Directions for this task: Your answer must match the records word for word and contain no pictures.

*** Material shown ***

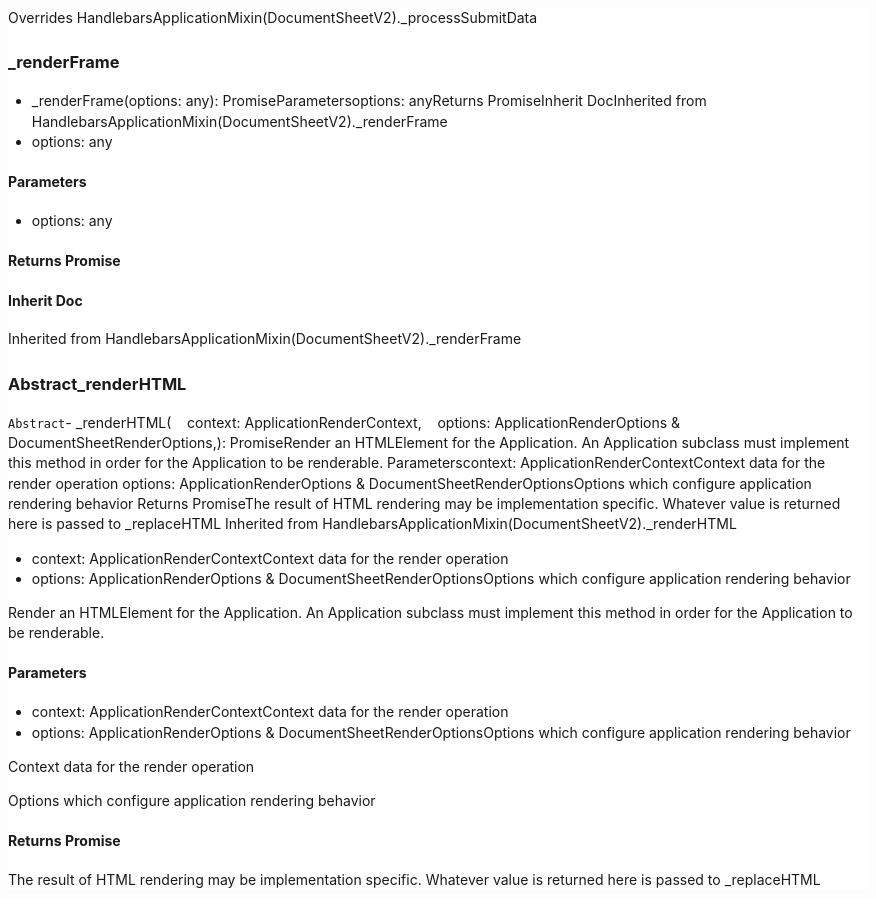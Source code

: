 Overrides HandlebarsApplicationMixin(DocumentSheetV2)._processSubmitData


### _renderFrame

- _renderFrame(options: any): Promise<HTMLElement>Parametersoptions: anyReturns Promise<HTMLElement>Inherit DocInherited from HandlebarsApplicationMixin(DocumentSheetV2)._renderFrame
- options: any


#### Parameters

- options: any


#### Returns Promise<HTMLElement>


#### Inherit Doc

Inherited from HandlebarsApplicationMixin(DocumentSheetV2)._renderFrame


### Abstract_renderHTML

`Abstract`- _renderHTML(    context: ApplicationRenderContext,    options: ApplicationRenderOptions & DocumentSheetRenderOptions,): Promise<any>Render an HTMLElement for the Application.
An Application subclass must implement this method in order for the Application to be renderable.
Parameterscontext: ApplicationRenderContextContext data for the render operation
options: ApplicationRenderOptions & DocumentSheetRenderOptionsOptions which configure application rendering behavior
Returns Promise<any>The result of HTML rendering may be implementation specific.
Whatever value is returned here is passed to _replaceHTML
Inherited from HandlebarsApplicationMixin(DocumentSheetV2)._renderHTML
- context: ApplicationRenderContextContext data for the render operation
- options: ApplicationRenderOptions & DocumentSheetRenderOptionsOptions which configure application rendering behavior

Render an HTMLElement for the Application.
An Application subclass must implement this method in order for the Application to be renderable.


#### Parameters

- context: ApplicationRenderContextContext data for the render operation
- options: ApplicationRenderOptions & DocumentSheetRenderOptionsOptions which configure application rendering behavior

Context data for the render operation

Options which configure application rendering behavior


#### Returns Promise<any>

The result of HTML rendering may be implementation specific.
Whatever value is returned here is passed to _replaceHTML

***

Exercise solution:
Source code

: Overrides HandlebarsApplicationMixin(DocumentSheetV2)._processSubmitData


### _renderFrame

- _renderFrame(options: any): Promise<HTMLElement>Parametersoptions: anyReturns Promise<HTMLElement>Inherit DocInherited from HandlebarsApplicationMixin(DocumentSheetV2)._renderFrame
- options: any


#### Parameters

- options: any


#### Returns Promise<HTMLElement>


#### Inherit Doc

Inherited from HandlebarsApplicationMixin(DocumentSheetV2)._renderFrame


### Abstract_renderHTML

`Abstract`- _renderHTML(    context: ApplicationRenderContext,    options: ApplicationRenderOptions & DocumentSheetRenderOptions,): Promise<any>Render an HTMLElement for the Application.
An Application subclass must implement this method in order for the Application to be renderable.
Parameterscontext: ApplicationRenderContextContext data for the render operation
options: ApplicationRenderOptions & DocumentSheetRenderOptionsOptions which configure application rendering behavior
Returns Promise<any>The result of HTML rendering may be implementation specific.
Whatever value is returned here is passed to _replaceHTML
Inherited from HandlebarsApplicationMixin(DocumentSheetV2)._renderHTML
- context: ApplicationRenderContextContext data for the render operation
- options: ApplicationRenderOptions & DocumentSheetRenderOptionsOptions which configure application rendering behavior

Render an HTMLElement for the Application.
An Application subclass must implement this method in order for the Application to be renderable.


#### Parameters

- context: ApplicationRenderContextContext data for the render operation
- options: ApplicationRenderOptions & DocumentSheetRenderOptionsOptions which configure application rendering behavior

Context data for the render operation

Options which configure application rendering behavior


#### Returns Promise<any>

The result of HTML rendering may be implementation specific.
Whatever value is returned here is passed to _replaceHTML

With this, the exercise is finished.